══ Extracted material ══
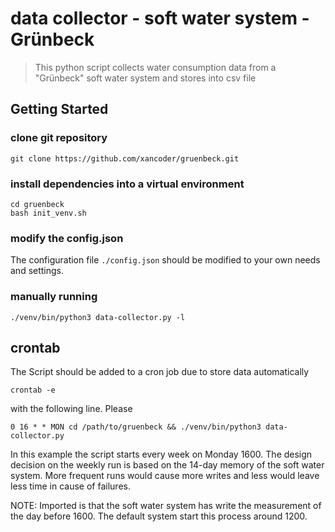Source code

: # data collector - soft water system - Grünbeck

> This python script collects water consumption data from a "Grünbeck" soft water system and stores into csv file

## Getting Started

### clone git repository

```shell script
git clone https://github.com/xancoder/gruenbeck.git
```

### install dependencies into a virtual environment

```shell script
cd gruenbeck
bash init_venv.sh
```

### modify the config.json

The configuration file `./config.json` should be modified to your own needs and settings.

### manually running

```shell script
./venv/bin/python3 data-collector.py -l
```

## crontab

The Script should be added to a cron job due to store data automatically

```shell script
crontab -e
```

with the following line. Please 

```shell script
0 16 * * MON cd /path/to/gruenbeck && ./venv/bin/python3 data-collector.py
```

In this example the script starts every week on Monday 1600. The design decision on the weekly run is based on the 14-day memory of the soft water system. More frequent runs would cause more writes and less would leave less time in cause of failures.

NOTE: Imported is that the soft water system has write the measurement of the day before 1600. The default system start this process around 1200.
═══
■ What is expected:
Give the records again exactly, pictures left out.

■ Solution for this task:
Source code

: # data collector - soft water system - Grünbeck

> This python script collects water consumption data from a "Grünbeck" soft water system and stores into csv file

## Getting Started

### clone git repository

```shell script
git clone https://github.com/xancoder/gruenbeck.git
```

### install dependencies into a virtual environment

```shell script
cd gruenbeck
bash init_venv.sh
```

### modify the config.json

The configuration file `./config.json` should be modified to your own needs and settings.

### manually running

```shell script
./venv/bin/python3 data-collector.py -l
```

## crontab

The Script should be added to a cron job due to store data automatically

```shell script
crontab -e
```

with the following line. Please 

```shell script
0 16 * * MON cd /path/to/gruenbeck && ./venv/bin/python3 data-collector.py
```

In this example the script starts every week on Monday 1600. The design decision on the weekly run is based on the 14-day memory of the soft water system. More frequent runs would cause more writes and less would leave less time in cause of failures.

NOTE: Imported is that the soft water system has write the measurement of the day before 1600. The default system start this process around 1200.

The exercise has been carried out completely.